Post by mazdragon 25/11/2008, 11:51 am

An atheist was walking through the woods.
'What majestic trees'!
'What powerful rivers'!
'What beautiful animals'!
He said to himself.

As he was walking alongside the river, he heard a rustling in the bushes behind him. He turned to look. He saw a 7-foot grizzly bear charge towards him.

He ran as fast as he could up the path. He looked over his shoulder & saw that the bear was closing in on him.

He looked over his shoulder again, & the bear was even closer. He tripped & fell on the ground. He rolled over to pick himself up but saw that the bear was right on top of him, reaching for him with his left paw & raising his right paw to strike him.

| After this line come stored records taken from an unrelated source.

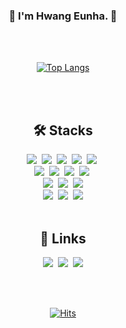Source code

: <div align=center>
  
### 👋 I'm Hwang Eunha. 👋

<br>
<br>

<!--
**eeunha/eeunha** is a ✨ _special_ ✨ repository because its `README.md` (this file) appears on your GitHub profile.

Here are some ideas to get you started:

- 🔭 I’m currently working on ...
- 🌱 I’m currently learning ...
- 👯 I’m looking to collaborate on ...
- 🤔 I’m looking for help with ...
- 💬 Ask me about ...
- 📫 How to reach me: ...
- 😄 Pronouns: ...
- ⚡ Fun fact: ...
-->

<div display=block>
  
<!--[![Anurag's github stats](https://github-readme-stats.vercel.app/api?username=eeunha)](https://github.com/anuraghazra/github-readme-stats) -->
[![Top Langs](https://github-readme-stats.vercel.app/api/top-langs/?username=eeunha&layout=compact)](https://github.com/eeunha/github-readme-stats)

</div>

<br>
<br>

## 🛠 Stacks
<img src="https://img.shields.io/badge/java-007396?style=for-the-badge&logo=java&logoColor=white">&nbsp; 
<img src="https://img.shields.io/badge/html5-E34F26?style=for-the-badge&logo=html5&logoColor=white">&nbsp; 
<img src="https://img.shields.io/badge/css-1572B6?style=for-the-badge&logo=css3&logoColor=white">&nbsp; 
<img src="https://img.shields.io/badge/javascript-F7DF1E?style=for-the-badge&logo=javascript&logoColor=black">&nbsp; 
<img src="https://img.shields.io/badge/jquery-0769AD?style=for-the-badge&logo=jquery&logoColor=white">&nbsp; 
<br>
<img src="https://img.shields.io/badge/oracle-F80000?style=for-the-badge&logo=oracle&logoColor=white">&nbsp; 
<img src="https://img.shields.io/badge/spring-6DB33F?style=for-the-badge&logo=spring&logoColor=white">&nbsp;
<img src="https://img.shields.io/badge/springboot-6DB33F?style=for-the-badge&logo=springboot&logoColor=white">&nbsp; 
<img src="https://img.shields.io/badge/postman-FF6C37?style=for-the-badge&logo=postman&logoColor=white">&nbsp; 
<br>
<img src="https://img.shields.io/badge/linux-FCC624?style=for-the-badge&logo=linux&logoColor=black">&nbsp;
<img src="https://img.shields.io/badge/amazonaws-232F3E?style=for-the-badge&logo=amazonaws&logoColor=white">&nbsp;
<img src="https://img.shields.io/badge/apache tomcat-F8DC75?style=for-the-badge&logo=apachetomcat&logoColor=white">
<br>
<img src="https://img.shields.io/badge/git-F05032?style=for-the-badge&logo=git&logoColor=white">&nbsp;
<img src="https://img.shields.io/badge/github-181717?style=for-the-badge&logo=github&logoColor=white">&nbsp;
<img src="https://img.shields.io/badge/sourcetree-0052CC?style=for-the-badge&logo=sourcetree&logoColor=white"> 
<br>
<br>

## :memo: Links
<a href="https://velog.io/@ffwang"><img src="https://img.shields.io/badge/Tech Blog-20C997?style=for-the-badge&logo=velog&logoColor=white"></a>&nbsp;
<a href="https://broad-bead-d9e.notion.site/77e98be3080847a08484708430b56568?pvs=4"><img src="https://img.shields.io/badge/notion-000000?style=for-the-badge&logo=notion&logoColor=white"></a>&nbsp;
<a href="mailto:eunha.dev@gmail.com"><img src="https://img.shields.io/badge/Gmail-d14836?style=for-the-badge&logo=Gmail&logoColor=white&link=eunha.dev@gmail.com"/></a>

<br>
<br>

[![Hits](https://hits.seeyoufarm.com/api/count/incr/badge.svg?url=https%3A%2F%2Fgithub.com%2Feeunha&count_bg=%2379C83D&title_bg=%23555555&icon=&icon_color=%23E7E7E7&title=hits&edge_flat=false)](https://github.com/eeunha)

</div>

At that instant the Atheist cried out, 'Oh my God!'

Time Stopped.
The bear froze.
The forest was silent.

As a bright light shone upon the man, a voice came out of the sky. 'You deny my existence for all these years, teach others I don't exist and even credit creation to cosmic accident.' 'Do you expect me to help you out of this predicament? Am I to count you as a believer'?
The atheist looked directly into the light, 'It would be hypocritical of me to suddenly ask you to treat me as a Christian now, but perhaps you could make the BEAR a Christian'?

'Very Well,' said the voice.

The light went out. The sounds of the forest resumed. And the bear dropped his right paw, brought both paws together, bowed his head & spoke:

'Lord bless this food, which I am about to receive from thy bounty through Christ our Lord, Amen.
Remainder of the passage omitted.